Member of the Wisconsin State Assembly from the 11th district
- In office January 4, 1993 – January 3, 2005
- Preceded by: Louis Fortis
- Succeeded by: Jason Fields

Personal details
- Born: July 9, 1951 (age 75) Milwaukee, Wisconsin
- Party: Democratic

= Johnnie E. Morris-Tatum =

American politician

Johnnie Elaine Morris-Tatum (born July 9, 1951), also known as Johnnie Morris, is a Democratic politician from Milwaukee who served as a member of the Wisconsin State Assembly.

== Background ==
Morris-Tatum was born in Milwaukee, and attended West Division High School, Milwaukee Area Technical College, University of Wisconsin-Milwaukee, and Milwaukee Theological Institute.

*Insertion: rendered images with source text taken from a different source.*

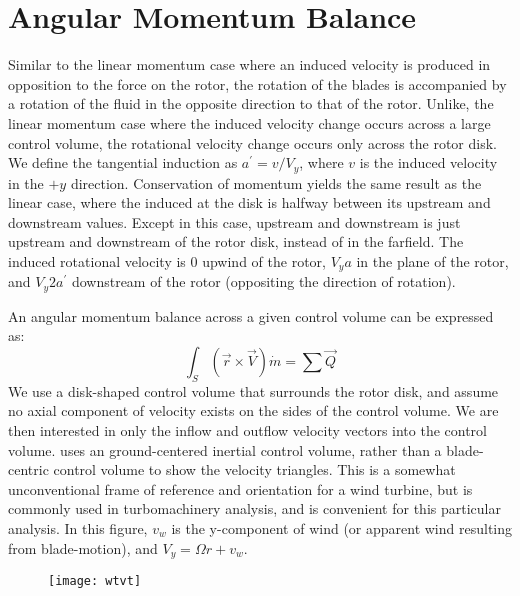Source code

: %
%




\section{Angular Momentum Balance}

Similar to the linear momentum case where an induced velocity is produced in opposition to the force on the rotor, the rotation of the blades is accompanied by a rotation of the fluid in the opposite direction to that of the rotor.  Unlike, the linear momentum case where the induced velocity change occurs across a large control volume, the rotational velocity change occurs only across the rotor disk. We define the tangential induction as $a^\prime = v/V_y$, where $v$ is the induced velocity in the $+y$ direction.  Conservation of momentum yields the same result as the linear case, where the induced at the disk is halfway between its upstream and downstream values.  Except in this case, upstream and downstream is just upstream and downstream of the rotor disk, instead of in the farfield.  The induced rotational velocity is 0 upwind of the rotor, $V_y a$ in the plane of the rotor, and $V_y 2 a^\prime$ downstream of the rotor (oppositing the direction of rotation).

An angular momentum balance across a given control volume can be expressed as:
\begin{equation}
    \int_S \left(\vec{r} \times \vec{V}\right) \dot{m} = \sum \vec{Q}
\end{equation}
We use a disk-shaped control volume that surrounds the rotor disk, and assume no axial component of velocity exists on the sides of the control volume.  We are then interested in only the inflow and outflow velocity vectors into the control volume.  uses an ground-centered inertial control volume, rather than a blade-centric control volume to show the velocity triangles.  This is a somewhat unconventional frame of reference and orientation for a wind turbine, but is commonly used in turbomachinery analysis, and is convenient for this particular analysis.  In this figure, $v_w$ is the y-component of wind (or apparent wind resulting from blade-motion), and $V_y = \Omega r + v_w$.
\begin{figure}[htbp]
\centering
\texttt{[image: wtvt]}
\caption{}
\label{fig:wtvt}
\end{figure}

She worked as a mortgage company manager and supervisor, as the director of the Milwaukee Coalition Against Drug and Alcohol Abuse and as the executive director of the Midtown Neighborhood Association, before being elected to the Wisconsin Assembly's 11th district in 1992.

== Career in the Assembly ==
Morris-Tatum was re-elected for four terms, but in 2004 chose to run for the 4th Wisconsin State Senate District seat (being vacated by Gwen Moore), running unsuccessfully against State Representative Lena Taylor (the winner) and Milwaukee County Supervisor James G. White in the Democratic primary. Her successor was Jason Fields.

=== Ethics charges ===
In 2001, local journalist Bruce Murphy accused Morris-Tatum of overcharging for mileage to and from Madison, the State Capital; but no charges were filed. In 2002, Morris-Tatum agreed to pay a $1000 fine for over $12,000 in questionable long distance telephone calls between October 1999 and July 2001, for which she had been reimbursed by the Assembly, including about $6,000 in calls to Senegal. She was still re-elected without opposition in 2002.

== Personal life ==
Morris-Tatum is married and has 2 children. She received a Doctorate of Humanities from Trinity Hall College and Seminary (in Chicago) in 1996 during her time as a legislator. Since leaving the legislature, she has become Milwaukee Director of the Safe Families for Children program.